__Work item__. Transcribe only the last portion of the material: exactly the lines from the one with "Springeth Green_ (2024)" through the end, inclusive.

__Material provided__.

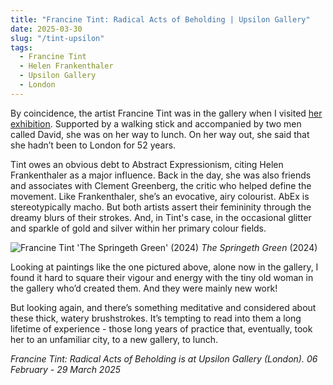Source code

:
 ```yaml
---
title: "Francine Tint: Radical Acts of Beholding | Upsilon Gallery"
date: 2025-03-30
slug: "/tint-upsilon"
tags:
  - Francine Tint
  - Helen Frankenthaler
  - Upsilon Gallery
  - London
---
```


By coincidence, the artist Francine Tint was in the gallery when I visited [her exhibition](https://www.upsilongallery.com/exhibitions/54-francine-tint-radical-acts-of-beholding/). Supported by a walking stick and accompanied by two men called David, she was on her way to lunch. On her way out, she said that she hadn’t been to London for 52 years.

Tint owes an obvious debt to Abstract Expressionism, citing Helen Frankenthaler as a major influence. Back in the day, she was also friends and associates with Clement Greenberg, the critic who helped define the movement. Like Frankenthaler, she’s an evocative, airy colourist. AbEx is stereotypically macho. But both artists assert their femininity through the dreamy blurs of their strokes. And, in Tint's case, in the occasional glitter and sparkle of gold and silver within her primary colour fields.

![Francine Tint 'The Springeth Green' (2024)](/tint-upsilon-1.jpg)
_The Springeth Green_ (2024)

Looking at paintings like the one pictured above, alone now in the gallery, I found it hard to square their vigour and energy with the tiny old woman in the gallery who’d created them. And they were mainly new work!

But looking again, and there’s something meditative and considered about these thick, watery brushstrokes. It’s tempting to read into them a long lifetime of experience - those long years of practice that, eventually, took her to an unfamiliar city, to a new gallery, to lunch.

_Francine Tint: Radical Acts of Beholding is at Upsilon Gallery (London). 06 February - 29 March 2025_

__Final answer__.
_The Springeth Green_ (2024)

Looking at paintings like the one pictured above, alone now in the gallery, I found it hard to square their vigour and energy with the tiny old woman in the gallery who’d created them. And they were mainly new work!

But looking again, and there’s something meditative and considered about these thick, watery brushstrokes. It’s tempting to read into them a long lifetime of experience - those long years of practice that, eventually, took her to an unfamiliar city, to a new gallery, to lunch.

_Francine Tint: Radical Acts of Beholding is at Upsilon Gallery (London). 06 February - 29 March 2025_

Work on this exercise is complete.